**Task inputs**
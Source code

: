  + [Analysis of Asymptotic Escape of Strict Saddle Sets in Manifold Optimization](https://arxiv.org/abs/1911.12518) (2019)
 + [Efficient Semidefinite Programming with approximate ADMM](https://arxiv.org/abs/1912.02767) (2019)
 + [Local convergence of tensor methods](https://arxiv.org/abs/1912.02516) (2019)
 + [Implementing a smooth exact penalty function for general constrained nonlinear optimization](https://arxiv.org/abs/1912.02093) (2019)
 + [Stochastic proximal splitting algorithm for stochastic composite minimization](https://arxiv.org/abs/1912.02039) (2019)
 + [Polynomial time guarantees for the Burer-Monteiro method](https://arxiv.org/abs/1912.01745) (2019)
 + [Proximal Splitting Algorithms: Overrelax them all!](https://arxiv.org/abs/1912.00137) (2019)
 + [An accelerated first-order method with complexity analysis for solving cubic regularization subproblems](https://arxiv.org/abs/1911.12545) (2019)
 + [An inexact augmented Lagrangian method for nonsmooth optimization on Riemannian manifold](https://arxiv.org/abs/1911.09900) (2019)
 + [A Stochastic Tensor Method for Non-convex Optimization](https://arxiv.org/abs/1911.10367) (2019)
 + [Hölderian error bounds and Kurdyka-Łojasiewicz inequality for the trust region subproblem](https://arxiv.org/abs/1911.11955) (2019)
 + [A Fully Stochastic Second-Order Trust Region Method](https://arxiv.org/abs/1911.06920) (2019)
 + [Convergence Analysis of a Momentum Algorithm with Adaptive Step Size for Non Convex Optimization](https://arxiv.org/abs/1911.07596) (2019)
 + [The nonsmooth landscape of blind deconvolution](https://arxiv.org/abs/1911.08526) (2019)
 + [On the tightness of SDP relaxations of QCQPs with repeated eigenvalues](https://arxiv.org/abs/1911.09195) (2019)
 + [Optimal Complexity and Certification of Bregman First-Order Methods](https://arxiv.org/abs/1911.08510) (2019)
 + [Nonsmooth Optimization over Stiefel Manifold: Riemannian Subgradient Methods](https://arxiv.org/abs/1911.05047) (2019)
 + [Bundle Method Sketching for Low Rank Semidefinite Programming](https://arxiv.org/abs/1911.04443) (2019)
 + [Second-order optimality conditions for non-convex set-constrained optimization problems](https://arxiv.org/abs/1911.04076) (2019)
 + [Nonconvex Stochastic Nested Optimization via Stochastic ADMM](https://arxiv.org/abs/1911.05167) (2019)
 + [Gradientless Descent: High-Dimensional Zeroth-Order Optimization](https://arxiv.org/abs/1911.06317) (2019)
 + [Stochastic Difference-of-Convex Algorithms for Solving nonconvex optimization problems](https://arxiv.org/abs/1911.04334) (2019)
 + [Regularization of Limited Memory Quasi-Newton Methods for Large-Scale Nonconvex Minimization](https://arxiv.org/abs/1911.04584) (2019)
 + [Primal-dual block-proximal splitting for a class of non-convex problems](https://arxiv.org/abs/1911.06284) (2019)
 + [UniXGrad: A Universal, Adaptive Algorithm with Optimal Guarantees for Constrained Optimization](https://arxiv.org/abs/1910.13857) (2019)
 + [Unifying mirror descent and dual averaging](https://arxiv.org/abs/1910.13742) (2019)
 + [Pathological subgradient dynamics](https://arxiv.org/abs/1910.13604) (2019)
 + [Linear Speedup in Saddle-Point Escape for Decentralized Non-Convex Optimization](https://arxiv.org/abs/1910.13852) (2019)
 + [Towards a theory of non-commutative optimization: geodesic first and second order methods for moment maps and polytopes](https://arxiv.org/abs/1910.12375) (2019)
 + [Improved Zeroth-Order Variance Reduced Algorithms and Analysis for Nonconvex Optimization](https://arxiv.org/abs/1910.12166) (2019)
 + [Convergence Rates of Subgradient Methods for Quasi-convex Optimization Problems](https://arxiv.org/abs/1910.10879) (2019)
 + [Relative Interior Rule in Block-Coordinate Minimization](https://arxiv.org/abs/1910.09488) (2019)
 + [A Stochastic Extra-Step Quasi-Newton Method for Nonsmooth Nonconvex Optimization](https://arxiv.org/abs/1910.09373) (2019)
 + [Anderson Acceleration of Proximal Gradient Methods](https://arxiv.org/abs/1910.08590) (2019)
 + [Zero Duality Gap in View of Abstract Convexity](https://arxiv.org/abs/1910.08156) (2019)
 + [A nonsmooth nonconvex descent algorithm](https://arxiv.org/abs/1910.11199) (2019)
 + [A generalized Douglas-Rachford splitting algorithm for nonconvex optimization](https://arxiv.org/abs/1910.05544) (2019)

**Exercise requirements**
In the listing above, reproduce the first line and each one after it through the line that contains "approximate ADMM](https://arxiv.org/abs/1912.02767) (2019)".

**Result of this task**
Source code

:  + [Analysis of Asymptotic Escape of Strict Saddle Sets in Manifold Optimization](https://arxiv.org/abs/1911.12518) (2019)
 + [Efficient Semidefinite Programming with approximate ADMM](https://arxiv.org/abs/1912.02767) (2019)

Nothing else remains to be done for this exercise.